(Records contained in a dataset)
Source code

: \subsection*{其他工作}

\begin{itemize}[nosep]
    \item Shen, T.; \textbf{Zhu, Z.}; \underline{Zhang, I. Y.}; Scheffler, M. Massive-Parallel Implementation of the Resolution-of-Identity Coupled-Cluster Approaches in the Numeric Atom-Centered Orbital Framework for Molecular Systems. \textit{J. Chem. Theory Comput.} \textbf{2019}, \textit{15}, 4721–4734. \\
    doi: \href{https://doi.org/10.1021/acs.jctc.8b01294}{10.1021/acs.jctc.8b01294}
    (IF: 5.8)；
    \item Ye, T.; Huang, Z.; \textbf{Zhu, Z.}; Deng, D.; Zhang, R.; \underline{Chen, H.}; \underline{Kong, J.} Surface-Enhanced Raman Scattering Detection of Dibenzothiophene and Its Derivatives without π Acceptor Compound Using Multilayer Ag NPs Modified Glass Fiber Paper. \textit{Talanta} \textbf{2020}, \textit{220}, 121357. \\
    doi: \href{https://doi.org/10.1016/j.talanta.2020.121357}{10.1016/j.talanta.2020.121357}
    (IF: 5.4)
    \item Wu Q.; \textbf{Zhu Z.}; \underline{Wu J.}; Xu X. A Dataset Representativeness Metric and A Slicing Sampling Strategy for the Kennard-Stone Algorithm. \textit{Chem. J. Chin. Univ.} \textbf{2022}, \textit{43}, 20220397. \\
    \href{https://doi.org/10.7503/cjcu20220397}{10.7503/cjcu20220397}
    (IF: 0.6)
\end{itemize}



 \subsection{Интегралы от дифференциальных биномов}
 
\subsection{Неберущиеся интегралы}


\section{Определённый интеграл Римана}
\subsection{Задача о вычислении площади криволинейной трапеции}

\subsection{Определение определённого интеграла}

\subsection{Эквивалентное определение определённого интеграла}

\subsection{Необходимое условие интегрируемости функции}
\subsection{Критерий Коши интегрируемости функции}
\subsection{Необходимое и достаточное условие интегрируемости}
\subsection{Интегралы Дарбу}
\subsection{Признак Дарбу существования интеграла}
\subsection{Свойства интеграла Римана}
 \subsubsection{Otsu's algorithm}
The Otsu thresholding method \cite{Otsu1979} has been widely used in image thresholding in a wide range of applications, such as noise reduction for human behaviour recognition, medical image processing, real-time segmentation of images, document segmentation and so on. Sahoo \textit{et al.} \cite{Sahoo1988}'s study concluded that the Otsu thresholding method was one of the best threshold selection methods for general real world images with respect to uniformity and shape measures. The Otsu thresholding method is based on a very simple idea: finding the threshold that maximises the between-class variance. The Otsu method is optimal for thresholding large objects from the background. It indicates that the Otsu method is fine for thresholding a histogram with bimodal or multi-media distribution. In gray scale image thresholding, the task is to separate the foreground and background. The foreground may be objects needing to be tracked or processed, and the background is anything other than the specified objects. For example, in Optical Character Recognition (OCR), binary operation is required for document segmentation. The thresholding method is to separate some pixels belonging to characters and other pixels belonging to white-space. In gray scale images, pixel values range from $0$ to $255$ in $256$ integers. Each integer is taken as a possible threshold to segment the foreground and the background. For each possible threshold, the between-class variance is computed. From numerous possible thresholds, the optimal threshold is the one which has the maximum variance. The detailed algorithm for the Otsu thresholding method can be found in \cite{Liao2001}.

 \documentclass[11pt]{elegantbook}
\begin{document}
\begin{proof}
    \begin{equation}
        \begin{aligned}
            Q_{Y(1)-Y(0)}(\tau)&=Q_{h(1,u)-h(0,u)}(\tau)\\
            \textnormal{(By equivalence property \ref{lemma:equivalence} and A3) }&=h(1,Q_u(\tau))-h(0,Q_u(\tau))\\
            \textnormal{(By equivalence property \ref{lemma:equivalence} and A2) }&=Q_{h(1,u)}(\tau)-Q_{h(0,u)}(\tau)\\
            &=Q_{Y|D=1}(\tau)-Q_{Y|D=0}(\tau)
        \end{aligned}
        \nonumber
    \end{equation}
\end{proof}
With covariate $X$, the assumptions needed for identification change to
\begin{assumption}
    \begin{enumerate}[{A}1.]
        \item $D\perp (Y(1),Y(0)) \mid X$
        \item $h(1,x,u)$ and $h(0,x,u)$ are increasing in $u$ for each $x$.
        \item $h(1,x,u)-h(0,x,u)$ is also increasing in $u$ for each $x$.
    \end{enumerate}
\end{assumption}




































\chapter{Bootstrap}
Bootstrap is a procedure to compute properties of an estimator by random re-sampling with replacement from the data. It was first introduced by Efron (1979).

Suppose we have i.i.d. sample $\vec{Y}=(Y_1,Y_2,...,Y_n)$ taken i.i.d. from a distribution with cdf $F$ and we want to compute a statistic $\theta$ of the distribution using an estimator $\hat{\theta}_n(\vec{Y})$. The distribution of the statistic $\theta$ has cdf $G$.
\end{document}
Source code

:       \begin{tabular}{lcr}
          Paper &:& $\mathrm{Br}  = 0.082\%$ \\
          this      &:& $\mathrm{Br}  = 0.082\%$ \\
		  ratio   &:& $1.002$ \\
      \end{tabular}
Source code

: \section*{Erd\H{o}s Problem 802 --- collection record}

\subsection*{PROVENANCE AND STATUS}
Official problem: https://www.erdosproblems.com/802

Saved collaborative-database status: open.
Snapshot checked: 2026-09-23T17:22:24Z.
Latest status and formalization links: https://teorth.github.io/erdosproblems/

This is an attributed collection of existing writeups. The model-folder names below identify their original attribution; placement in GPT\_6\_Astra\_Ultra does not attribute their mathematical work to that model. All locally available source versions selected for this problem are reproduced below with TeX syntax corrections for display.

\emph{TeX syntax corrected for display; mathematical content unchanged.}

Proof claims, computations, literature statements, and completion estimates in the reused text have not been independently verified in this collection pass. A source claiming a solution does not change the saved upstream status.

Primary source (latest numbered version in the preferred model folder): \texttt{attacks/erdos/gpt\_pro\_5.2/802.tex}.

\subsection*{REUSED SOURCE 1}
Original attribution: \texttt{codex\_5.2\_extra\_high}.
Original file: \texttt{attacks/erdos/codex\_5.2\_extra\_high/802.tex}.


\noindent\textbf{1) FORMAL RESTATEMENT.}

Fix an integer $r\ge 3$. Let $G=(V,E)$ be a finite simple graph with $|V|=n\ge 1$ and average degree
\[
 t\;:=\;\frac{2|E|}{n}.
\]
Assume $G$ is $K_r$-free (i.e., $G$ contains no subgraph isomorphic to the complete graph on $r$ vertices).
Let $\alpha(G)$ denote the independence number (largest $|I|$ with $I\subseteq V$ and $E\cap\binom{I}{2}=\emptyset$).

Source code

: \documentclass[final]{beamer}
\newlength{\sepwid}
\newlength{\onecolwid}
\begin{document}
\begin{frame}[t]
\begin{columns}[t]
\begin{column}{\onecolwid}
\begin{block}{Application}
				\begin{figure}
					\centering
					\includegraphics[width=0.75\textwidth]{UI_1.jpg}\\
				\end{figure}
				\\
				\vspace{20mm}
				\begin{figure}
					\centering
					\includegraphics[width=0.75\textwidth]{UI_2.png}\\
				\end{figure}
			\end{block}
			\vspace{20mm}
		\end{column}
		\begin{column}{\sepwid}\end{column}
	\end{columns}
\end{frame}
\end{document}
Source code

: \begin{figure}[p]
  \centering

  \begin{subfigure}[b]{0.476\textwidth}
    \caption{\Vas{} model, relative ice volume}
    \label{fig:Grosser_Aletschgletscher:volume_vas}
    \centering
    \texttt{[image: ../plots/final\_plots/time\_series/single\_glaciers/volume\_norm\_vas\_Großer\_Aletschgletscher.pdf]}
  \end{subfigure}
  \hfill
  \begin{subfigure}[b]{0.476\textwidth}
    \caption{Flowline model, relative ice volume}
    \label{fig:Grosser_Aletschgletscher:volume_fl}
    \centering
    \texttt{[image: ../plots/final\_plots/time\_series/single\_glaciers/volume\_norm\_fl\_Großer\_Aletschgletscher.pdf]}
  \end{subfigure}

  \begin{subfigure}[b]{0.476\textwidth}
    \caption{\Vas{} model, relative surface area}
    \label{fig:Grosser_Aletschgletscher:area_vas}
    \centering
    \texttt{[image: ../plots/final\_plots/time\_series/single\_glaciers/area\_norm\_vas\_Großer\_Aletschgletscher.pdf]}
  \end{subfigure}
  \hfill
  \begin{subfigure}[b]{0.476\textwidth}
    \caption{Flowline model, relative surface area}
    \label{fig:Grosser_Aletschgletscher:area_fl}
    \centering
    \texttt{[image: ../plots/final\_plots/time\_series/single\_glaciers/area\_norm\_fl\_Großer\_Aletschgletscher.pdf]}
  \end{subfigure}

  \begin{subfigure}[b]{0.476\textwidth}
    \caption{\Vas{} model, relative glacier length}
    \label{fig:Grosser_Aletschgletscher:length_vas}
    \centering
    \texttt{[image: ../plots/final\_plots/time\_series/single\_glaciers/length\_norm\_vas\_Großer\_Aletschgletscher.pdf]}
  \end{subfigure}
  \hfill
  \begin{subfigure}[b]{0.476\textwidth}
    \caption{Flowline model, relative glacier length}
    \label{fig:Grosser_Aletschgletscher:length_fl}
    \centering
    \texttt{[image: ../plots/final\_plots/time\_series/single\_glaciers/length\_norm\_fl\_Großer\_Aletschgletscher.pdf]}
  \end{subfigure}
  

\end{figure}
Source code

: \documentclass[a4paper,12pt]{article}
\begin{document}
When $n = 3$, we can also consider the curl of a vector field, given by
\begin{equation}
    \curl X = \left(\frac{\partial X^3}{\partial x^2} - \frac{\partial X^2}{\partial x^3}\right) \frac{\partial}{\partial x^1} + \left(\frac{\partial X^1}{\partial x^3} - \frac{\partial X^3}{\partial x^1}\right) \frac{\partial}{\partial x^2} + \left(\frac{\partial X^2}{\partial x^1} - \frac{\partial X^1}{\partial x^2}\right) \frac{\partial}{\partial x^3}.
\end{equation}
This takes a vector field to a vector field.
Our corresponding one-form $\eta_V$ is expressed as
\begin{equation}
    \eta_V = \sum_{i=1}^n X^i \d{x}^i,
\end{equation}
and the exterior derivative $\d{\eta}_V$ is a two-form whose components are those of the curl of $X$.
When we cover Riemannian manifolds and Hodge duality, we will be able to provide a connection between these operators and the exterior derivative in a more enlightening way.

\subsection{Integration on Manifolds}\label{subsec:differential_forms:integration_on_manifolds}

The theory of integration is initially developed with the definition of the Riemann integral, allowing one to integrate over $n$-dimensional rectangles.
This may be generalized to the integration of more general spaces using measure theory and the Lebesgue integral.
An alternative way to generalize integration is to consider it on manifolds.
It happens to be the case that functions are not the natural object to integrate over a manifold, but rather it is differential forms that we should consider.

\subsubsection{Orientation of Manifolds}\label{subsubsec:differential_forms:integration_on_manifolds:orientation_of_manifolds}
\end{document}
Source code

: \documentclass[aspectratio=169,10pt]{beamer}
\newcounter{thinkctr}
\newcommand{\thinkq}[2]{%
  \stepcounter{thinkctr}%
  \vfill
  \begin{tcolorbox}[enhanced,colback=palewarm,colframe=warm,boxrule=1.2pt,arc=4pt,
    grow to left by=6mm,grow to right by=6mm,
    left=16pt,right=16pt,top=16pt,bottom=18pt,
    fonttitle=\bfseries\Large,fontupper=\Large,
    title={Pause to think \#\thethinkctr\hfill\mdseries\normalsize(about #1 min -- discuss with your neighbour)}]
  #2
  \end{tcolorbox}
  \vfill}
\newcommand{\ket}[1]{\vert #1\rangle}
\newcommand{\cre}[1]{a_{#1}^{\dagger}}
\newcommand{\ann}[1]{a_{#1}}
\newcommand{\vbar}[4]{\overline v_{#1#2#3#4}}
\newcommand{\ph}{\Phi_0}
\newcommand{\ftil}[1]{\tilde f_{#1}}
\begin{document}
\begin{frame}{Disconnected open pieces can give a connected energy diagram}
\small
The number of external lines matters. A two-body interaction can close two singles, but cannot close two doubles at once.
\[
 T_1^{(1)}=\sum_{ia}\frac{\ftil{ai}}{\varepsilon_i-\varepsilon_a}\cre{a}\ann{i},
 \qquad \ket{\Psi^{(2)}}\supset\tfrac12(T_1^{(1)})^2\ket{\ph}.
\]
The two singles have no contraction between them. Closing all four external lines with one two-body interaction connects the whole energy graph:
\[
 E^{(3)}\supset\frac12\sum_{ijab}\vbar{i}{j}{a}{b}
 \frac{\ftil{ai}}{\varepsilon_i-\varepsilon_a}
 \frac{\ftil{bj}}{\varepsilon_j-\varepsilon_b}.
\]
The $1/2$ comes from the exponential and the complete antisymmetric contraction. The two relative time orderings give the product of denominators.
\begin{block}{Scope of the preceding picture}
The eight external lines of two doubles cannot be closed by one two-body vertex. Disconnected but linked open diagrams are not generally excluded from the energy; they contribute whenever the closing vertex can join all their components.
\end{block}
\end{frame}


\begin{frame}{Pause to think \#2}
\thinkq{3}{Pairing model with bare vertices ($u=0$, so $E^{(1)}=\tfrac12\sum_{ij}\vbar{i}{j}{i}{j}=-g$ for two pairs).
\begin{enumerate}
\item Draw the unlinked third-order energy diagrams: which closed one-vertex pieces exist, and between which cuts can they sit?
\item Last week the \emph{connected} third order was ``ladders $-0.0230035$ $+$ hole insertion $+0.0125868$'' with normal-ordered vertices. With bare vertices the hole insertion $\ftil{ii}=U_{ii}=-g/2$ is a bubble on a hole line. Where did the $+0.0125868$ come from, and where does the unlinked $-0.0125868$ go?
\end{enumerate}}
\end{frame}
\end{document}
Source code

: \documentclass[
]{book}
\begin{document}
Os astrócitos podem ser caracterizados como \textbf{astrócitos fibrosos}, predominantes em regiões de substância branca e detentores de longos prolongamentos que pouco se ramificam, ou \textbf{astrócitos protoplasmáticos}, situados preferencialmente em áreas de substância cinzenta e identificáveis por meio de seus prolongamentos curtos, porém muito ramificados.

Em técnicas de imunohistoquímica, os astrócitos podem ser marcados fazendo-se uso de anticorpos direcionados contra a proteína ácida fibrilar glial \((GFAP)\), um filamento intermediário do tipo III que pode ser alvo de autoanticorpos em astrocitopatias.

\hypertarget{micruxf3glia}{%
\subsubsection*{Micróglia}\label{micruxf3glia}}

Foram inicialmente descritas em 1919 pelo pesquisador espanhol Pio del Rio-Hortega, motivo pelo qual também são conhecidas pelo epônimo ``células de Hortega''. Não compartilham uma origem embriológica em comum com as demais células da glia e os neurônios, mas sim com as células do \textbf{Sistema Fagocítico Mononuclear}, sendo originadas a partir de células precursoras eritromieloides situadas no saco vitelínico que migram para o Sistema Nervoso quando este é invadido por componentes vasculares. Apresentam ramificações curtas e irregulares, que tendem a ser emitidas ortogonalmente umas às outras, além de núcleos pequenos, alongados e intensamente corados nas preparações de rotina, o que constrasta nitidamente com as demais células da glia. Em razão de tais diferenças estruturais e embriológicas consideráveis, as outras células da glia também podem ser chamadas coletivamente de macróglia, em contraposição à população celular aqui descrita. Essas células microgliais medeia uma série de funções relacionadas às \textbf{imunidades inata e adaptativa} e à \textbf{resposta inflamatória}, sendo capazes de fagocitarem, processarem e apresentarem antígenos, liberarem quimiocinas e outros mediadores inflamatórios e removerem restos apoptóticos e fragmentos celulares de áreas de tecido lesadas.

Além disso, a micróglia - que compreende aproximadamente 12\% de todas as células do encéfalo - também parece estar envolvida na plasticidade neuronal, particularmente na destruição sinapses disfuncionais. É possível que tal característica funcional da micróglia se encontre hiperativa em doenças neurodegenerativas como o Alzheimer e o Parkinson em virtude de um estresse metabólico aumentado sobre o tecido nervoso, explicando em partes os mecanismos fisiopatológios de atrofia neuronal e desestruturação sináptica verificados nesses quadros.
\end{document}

■ **Your task**
Repeat word for word the lines above that run from the line containing "Latest status and" through the line containing "This is an attributed", both ends included, and nothing else.

■ **Task result**
Latest status and formalization links: https://teorth.github.io/erdosproblems/

This is an attributed collection of existing writeups. The model-folder names below identify their original attribution; placement in GPT\_6\_Astra\_Ultra does not attribute their mathematical work to that model. All locally available source versions selected for this problem are reproduced below with TeX syntax corrections for display.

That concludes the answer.